(Task data Opens)

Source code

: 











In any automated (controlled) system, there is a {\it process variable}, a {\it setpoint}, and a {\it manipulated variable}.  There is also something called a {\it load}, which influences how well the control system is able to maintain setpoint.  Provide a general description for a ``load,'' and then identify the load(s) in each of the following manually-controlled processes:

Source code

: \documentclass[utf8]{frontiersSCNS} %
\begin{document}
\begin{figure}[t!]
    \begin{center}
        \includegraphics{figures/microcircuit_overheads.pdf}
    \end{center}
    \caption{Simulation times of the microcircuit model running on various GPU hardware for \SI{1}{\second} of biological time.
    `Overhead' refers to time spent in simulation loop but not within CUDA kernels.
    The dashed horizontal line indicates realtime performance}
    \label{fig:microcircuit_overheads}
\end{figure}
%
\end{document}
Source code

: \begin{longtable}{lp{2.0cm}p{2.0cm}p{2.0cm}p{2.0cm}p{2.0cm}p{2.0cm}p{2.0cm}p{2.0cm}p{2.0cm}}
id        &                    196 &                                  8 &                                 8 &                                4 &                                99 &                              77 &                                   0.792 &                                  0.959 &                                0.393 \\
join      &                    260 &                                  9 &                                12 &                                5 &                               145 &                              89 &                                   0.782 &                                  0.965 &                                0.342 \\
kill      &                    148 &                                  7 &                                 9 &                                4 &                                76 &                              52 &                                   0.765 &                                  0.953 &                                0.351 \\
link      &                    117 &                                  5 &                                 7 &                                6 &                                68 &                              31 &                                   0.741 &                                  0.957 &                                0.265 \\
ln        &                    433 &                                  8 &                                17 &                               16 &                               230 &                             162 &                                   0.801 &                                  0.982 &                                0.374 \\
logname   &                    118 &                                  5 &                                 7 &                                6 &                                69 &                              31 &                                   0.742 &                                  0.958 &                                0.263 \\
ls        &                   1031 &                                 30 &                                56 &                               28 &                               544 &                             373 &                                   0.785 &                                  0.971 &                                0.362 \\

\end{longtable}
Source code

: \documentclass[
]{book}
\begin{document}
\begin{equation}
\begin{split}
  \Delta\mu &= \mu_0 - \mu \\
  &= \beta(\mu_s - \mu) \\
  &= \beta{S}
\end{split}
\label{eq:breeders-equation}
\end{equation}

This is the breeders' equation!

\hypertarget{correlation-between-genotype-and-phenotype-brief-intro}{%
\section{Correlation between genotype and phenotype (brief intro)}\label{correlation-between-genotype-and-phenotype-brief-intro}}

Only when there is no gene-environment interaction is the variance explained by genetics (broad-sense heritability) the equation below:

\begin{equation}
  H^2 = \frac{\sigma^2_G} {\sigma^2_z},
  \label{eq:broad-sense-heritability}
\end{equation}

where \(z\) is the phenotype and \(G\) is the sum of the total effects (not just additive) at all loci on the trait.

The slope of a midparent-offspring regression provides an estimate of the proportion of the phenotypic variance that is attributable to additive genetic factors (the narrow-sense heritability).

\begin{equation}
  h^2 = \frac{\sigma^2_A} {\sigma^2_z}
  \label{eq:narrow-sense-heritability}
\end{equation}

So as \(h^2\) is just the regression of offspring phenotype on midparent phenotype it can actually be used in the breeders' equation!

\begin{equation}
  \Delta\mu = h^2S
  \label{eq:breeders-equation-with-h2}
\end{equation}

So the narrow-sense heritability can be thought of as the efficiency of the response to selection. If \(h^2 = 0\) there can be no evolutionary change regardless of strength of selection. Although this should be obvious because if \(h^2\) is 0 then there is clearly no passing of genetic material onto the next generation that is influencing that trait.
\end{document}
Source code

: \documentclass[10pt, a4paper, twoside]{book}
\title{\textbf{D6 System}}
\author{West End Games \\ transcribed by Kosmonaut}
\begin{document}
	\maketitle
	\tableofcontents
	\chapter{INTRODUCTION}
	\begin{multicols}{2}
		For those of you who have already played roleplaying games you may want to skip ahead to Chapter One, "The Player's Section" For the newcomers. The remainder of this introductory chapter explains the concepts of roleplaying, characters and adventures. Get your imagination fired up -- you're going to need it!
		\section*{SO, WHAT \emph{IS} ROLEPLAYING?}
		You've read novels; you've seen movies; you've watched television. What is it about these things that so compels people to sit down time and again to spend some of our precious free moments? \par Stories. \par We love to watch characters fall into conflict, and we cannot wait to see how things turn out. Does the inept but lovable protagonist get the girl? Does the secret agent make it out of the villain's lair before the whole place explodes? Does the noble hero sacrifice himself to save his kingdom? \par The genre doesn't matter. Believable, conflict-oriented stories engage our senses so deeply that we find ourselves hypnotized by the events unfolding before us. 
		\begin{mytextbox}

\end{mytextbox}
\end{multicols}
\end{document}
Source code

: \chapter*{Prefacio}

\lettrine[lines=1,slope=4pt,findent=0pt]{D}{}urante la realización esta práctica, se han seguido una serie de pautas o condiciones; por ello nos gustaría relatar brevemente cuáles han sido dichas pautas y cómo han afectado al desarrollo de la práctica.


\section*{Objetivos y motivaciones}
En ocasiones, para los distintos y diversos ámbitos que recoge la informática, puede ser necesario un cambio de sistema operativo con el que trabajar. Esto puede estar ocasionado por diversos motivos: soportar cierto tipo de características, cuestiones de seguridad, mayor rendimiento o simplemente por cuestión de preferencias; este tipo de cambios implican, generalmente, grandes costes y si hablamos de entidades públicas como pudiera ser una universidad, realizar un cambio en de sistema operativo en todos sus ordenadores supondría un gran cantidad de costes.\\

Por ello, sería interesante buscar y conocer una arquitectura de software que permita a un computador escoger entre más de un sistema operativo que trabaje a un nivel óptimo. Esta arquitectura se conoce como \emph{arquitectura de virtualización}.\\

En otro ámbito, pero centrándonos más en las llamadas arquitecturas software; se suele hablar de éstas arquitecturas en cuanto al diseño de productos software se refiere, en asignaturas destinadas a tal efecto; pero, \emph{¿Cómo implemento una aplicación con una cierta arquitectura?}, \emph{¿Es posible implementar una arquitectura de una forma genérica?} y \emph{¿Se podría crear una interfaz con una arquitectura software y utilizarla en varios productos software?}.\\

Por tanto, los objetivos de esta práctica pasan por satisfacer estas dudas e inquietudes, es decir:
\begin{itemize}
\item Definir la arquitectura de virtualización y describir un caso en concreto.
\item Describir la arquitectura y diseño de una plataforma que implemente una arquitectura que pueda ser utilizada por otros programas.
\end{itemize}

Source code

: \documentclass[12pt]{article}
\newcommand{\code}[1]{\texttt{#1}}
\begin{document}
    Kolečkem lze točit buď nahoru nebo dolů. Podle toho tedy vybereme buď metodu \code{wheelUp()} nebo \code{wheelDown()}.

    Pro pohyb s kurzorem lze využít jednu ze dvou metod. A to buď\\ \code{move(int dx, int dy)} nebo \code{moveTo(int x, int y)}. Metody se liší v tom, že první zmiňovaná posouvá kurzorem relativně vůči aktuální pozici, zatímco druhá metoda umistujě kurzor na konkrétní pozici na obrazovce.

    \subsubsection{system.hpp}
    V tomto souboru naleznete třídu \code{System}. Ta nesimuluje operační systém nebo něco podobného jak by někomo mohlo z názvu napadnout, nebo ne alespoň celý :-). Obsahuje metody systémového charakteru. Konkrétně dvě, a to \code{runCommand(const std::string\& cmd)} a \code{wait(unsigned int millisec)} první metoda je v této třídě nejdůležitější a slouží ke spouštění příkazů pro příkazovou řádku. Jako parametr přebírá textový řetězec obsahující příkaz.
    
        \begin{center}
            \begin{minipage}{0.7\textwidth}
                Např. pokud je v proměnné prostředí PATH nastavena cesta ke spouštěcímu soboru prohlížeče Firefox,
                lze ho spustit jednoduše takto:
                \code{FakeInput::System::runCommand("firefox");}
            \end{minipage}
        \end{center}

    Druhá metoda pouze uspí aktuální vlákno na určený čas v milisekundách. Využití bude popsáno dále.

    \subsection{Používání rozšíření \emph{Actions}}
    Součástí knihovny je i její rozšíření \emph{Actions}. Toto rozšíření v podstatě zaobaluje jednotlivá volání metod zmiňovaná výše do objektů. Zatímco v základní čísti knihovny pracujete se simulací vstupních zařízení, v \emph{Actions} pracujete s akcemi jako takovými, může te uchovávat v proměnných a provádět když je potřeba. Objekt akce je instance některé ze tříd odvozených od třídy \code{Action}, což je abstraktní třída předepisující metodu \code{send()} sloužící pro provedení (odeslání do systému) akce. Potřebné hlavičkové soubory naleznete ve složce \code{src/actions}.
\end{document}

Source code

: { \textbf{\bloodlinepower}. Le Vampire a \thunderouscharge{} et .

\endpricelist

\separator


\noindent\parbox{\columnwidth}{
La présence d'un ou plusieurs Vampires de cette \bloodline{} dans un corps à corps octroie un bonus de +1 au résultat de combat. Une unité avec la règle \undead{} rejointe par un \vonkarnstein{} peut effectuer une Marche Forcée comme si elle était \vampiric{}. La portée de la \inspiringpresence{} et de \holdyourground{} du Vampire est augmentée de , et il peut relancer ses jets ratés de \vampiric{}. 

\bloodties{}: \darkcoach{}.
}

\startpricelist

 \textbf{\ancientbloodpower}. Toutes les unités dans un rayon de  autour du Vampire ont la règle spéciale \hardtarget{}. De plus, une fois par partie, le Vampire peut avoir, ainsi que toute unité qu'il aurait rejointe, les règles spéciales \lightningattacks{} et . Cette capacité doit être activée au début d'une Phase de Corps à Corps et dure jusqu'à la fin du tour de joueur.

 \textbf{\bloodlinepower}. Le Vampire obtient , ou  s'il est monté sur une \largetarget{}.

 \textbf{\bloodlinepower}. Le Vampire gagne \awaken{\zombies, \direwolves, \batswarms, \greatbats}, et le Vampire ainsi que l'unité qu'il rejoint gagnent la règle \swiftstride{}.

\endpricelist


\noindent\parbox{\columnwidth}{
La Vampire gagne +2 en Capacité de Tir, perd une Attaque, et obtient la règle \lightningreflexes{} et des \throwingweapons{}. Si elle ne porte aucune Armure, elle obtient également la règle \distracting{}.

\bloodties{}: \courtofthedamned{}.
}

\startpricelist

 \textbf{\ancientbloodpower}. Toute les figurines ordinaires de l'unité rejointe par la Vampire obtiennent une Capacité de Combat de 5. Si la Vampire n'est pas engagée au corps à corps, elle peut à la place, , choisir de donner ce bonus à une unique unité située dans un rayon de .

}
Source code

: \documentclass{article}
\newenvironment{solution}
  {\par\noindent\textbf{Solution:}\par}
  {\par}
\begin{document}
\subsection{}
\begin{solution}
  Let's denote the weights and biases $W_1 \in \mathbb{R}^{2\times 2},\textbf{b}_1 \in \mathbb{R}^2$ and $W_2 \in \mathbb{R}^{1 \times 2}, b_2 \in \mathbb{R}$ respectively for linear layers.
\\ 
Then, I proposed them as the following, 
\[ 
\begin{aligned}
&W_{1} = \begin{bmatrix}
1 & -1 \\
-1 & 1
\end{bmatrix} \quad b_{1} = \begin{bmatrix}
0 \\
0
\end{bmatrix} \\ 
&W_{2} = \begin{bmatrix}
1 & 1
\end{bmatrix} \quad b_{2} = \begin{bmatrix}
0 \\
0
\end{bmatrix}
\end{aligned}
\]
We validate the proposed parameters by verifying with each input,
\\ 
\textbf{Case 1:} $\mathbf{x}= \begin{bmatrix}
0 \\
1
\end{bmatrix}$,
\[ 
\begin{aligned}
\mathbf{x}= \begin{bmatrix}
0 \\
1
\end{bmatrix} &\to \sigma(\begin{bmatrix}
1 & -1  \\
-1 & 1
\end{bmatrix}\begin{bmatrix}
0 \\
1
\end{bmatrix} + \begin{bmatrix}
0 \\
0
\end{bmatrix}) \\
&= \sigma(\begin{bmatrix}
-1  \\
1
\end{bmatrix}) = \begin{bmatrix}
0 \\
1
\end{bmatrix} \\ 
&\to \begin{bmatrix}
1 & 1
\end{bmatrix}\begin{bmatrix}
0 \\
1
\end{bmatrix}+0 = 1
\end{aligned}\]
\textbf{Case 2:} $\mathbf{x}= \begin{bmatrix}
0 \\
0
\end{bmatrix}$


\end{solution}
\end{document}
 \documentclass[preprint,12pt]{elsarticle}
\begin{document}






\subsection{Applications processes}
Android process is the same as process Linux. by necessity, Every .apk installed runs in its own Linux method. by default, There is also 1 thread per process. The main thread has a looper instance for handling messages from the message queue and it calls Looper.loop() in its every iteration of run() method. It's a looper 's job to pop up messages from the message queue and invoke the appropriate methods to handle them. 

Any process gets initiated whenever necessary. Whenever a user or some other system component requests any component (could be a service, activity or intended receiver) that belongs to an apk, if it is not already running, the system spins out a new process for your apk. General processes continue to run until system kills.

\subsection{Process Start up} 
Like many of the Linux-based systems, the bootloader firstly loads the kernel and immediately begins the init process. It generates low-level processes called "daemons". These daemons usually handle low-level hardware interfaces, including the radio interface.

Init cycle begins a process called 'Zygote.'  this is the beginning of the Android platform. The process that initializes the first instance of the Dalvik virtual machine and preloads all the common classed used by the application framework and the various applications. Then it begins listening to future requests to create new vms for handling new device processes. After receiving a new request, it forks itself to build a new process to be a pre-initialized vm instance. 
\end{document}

(Task data Closes)

Problem to solve:
Would you please filter the lines above and copy every one that includes "dans"?

Exercise solution:
La présence d'un ou plusieurs Vampires de cette \bloodline{} dans un corps à corps octroie un bonus de +1 au résultat de combat. Une unité avec la règle \undead{} rejointe par un \vonkarnstein{} peut effectuer une Marche Forcée comme si elle était \vampiric{}. La portée de la \inspiringpresence{} et de \holdyourground{} du Vampire est augmentée de , et il peut relancer ses jets ratés de \vampiric{}. 
 \textbf{\ancientbloodpower}. Toutes les unités dans un rayon de  autour du Vampire ont la règle spéciale \hardtarget{}. De plus, une fois par partie, le Vampire peut avoir, ainsi que toute unité qu'il aurait rejointe, les règles spéciales \lightningattacks{} et . Cette capacité doit être activée au début d'une Phase de Corps à Corps et dure jusqu'à la fin du tour de joueur.
 \textbf{\ancientbloodpower}. Toute les figurines ordinaires de l'unité rejointe par la Vampire obtiennent une Capacité de Combat de 5. Si la Vampire n'est pas engagée au corps à corps, elle peut à la place, , choisir de donner ce bonus à une unique unité située dans un rayon de .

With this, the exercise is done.